*Exercise prompt:*
Of all the lines in the records below, copy only those that contain the string "name".

[[ Exercise data open ]]

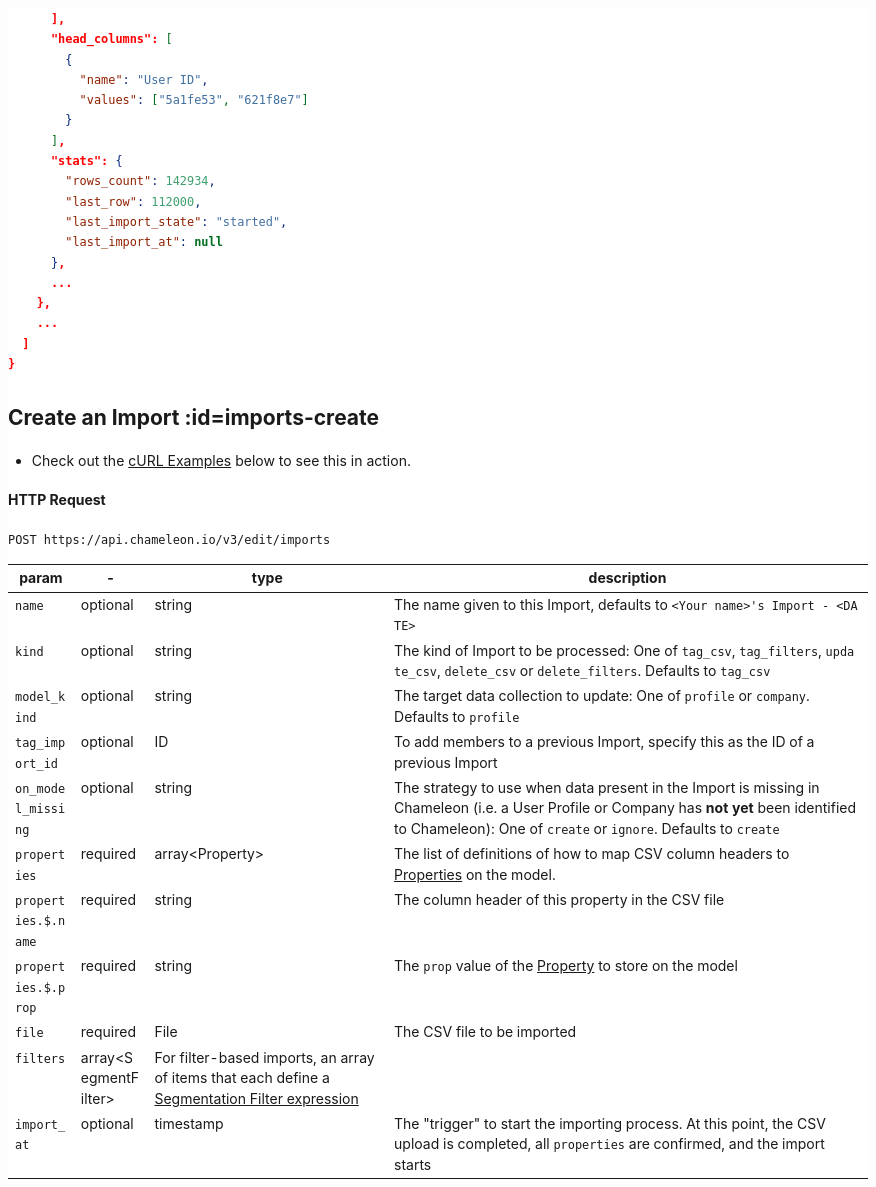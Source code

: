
 ```json
      ],
      "head_columns": [
        {
          "name": "User ID",
          "values": ["5a1fe53", "621f8e7"]
        }
      ],
      "stats": {
        "rows_count": 142934,
        "last_row": 112000,
        "last_import_state": "started",
        "last_import_at": null
      },
      ...
    },
    ...
  ]
}
```


## Create an Import :id=imports-create

- Check out the [cURL Examples](apis/imports.md?id=examples-all-curl) below to see this in action.

#### HTTP Request

```
POST https://api.chameleon.io/v3/edit/imports
```

| param               | -        | type                  | description    |
| ------------------- |----------|-----------------------| -------------- |
| `name`              | optional | string                | The name given to this Import, defaults to `<Your name>'s Import - <DATE>` |
| `kind`              | optional | string                | The kind of Import to be processed: One of `tag_csv`, `tag_filters`, `update_csv`, `delete_csv` or `delete_filters`. Defaults to `tag_csv` |
| `model_kind`        | optional | string                | The target data collection to update: One of `profile` or `company`. Defaults to `profile` |
| `tag_import_id`     | optional | ID                    | To add members to a previous Import, specify this as the ID of a previous Import |
| `on_model_missing`  | optional | string                | The strategy to use when data present in the Import is missing in Chameleon (i.e. a User Profile or Company has **not yet** been identified to Chameleon): One of `create` or `ignore`. Defaults to `create` |
| `properties`        | required | array&lt;Property&gt; | The list of definitions of how to map CSV column headers to [Properties](apis/properties.md) on the model. |
| `properties.$.name` | required | string                | The column header of this property in the CSV file |
| `properties.$.prop` | required | string                | The `prop` value of the [Property](apis/properties.md) to store on the model |
| `file`              | required | File                  | The CSV file to be imported |
| `filters`                   | array&lt;SegmentFilter&gt; | For filter-based imports, an array of items that each define a [Segmentation Filter expression](concepts/filters.md) |
| `import_at`         | optional | timestamp             | The "trigger" to start the importing process. At this point, the CSV upload is completed, all `properties` are confirmed, and the import starts |
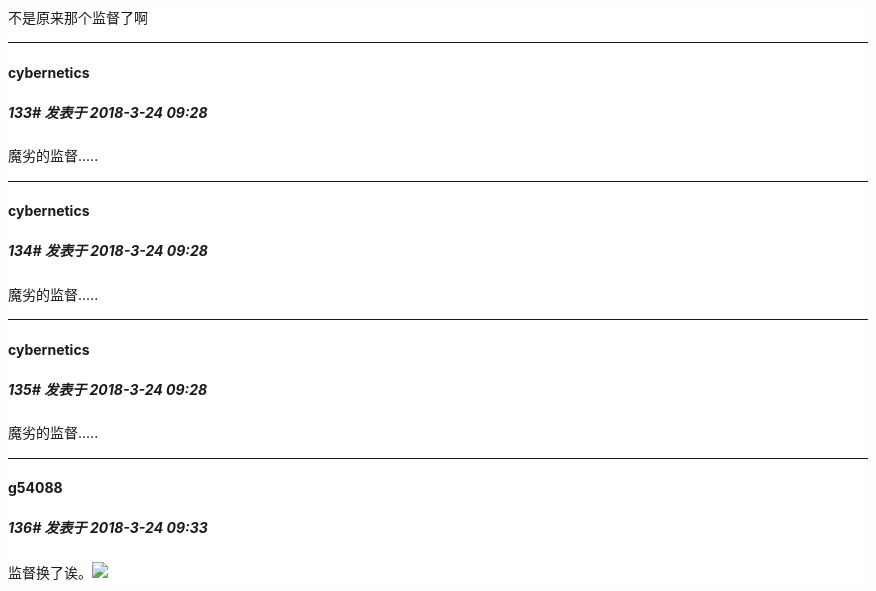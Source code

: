 


不是原来那个监督了啊







-----

####  cybernetics  
##### 133#       发表于 2018-3-24 09:28




魔劣的监督.....







-----

####  cybernetics  
##### 134#       发表于 2018-3-24 09:28




魔劣的监督.....







-----

####  cybernetics  
##### 135#       发表于 2018-3-24 09:28




魔劣的监督.....







-----

####  g54088  
##### 136#       发表于 2018-3-24 09:33




监督换了诶。<img src="https://static.saraba1st.com/image/smiley/face2017/048.png" referrerpolicy="no-referrer">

[[ Exercise data closed ]]

*Answer to this exercise:*
          "name": "User ID",
| `name`              | optional | string                | The name given to this Import, defaults to `<Your name>'s Import - <DATE>` |
| `properties.$.name` | required | string                | The column header of this property in the CSV file |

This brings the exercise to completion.